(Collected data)
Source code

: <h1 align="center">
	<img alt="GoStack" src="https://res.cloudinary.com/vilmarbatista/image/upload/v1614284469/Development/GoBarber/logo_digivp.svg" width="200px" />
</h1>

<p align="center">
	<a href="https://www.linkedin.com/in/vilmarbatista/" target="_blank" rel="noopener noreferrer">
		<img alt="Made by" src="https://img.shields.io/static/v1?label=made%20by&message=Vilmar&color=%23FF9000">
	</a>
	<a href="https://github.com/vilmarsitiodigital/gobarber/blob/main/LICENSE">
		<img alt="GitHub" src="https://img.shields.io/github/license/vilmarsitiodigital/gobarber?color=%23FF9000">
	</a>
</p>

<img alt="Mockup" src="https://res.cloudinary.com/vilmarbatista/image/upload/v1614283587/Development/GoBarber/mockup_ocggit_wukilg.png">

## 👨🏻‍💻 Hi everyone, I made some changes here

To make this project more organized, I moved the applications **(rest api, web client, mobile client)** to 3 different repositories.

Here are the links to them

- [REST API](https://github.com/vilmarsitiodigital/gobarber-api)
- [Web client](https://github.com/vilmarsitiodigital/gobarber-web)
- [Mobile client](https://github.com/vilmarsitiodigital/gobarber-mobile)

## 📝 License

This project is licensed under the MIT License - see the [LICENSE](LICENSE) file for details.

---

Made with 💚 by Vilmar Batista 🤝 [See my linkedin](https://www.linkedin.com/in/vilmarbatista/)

» **AIM OF THE EXERCISE**
A verbatim copy of all the records is required. Write it out in full.

» **THE COMPLETED TASK**
Source code

: <h1 align="center">
	<img alt="GoStack" src="https://res.cloudinary.com/vilmarbatista/image/upload/v1614284469/Development/GoBarber/logo_digivp.svg" width="200px" />
</h1>

<p align="center">
	<a href="https://www.linkedin.com/in/vilmarbatista/" target="_blank" rel="noopener noreferrer">
		<img alt="Made by" src="https://img.shields.io/static/v1?label=made%20by&message=Vilmar&color=%23FF9000">
	</a>
	<a href="https://github.com/vilmarsitiodigital/gobarber/blob/main/LICENSE">
		<img alt="GitHub" src="https://img.shields.io/github/license/vilmarsitiodigital/gobarber?color=%23FF9000">
	</a>
</p>

<img alt="Mockup" src="https://res.cloudinary.com/vilmarbatista/image/upload/v1614283587/Development/GoBarber/mockup_ocggit_wukilg.png">

## 👨🏻‍💻 Hi everyone, I made some changes here

To make this project more organized, I moved the applications **(rest api, web client, mobile client)** to 3 different repositories.

Here are the links to them

- [REST API](https://github.com/vilmarsitiodigital/gobarber-api)
- [Web client](https://github.com/vilmarsitiodigital/gobarber-web)
- [Mobile client](https://github.com/vilmarsitiodigital/gobarber-mobile)

## 📝 License

This project is licensed under the MIT License - see the [LICENSE](LICENSE) file for details.

---

Made with 💚 by Vilmar Batista 🤝 [See my linkedin](https://www.linkedin.com/in/vilmarbatista/)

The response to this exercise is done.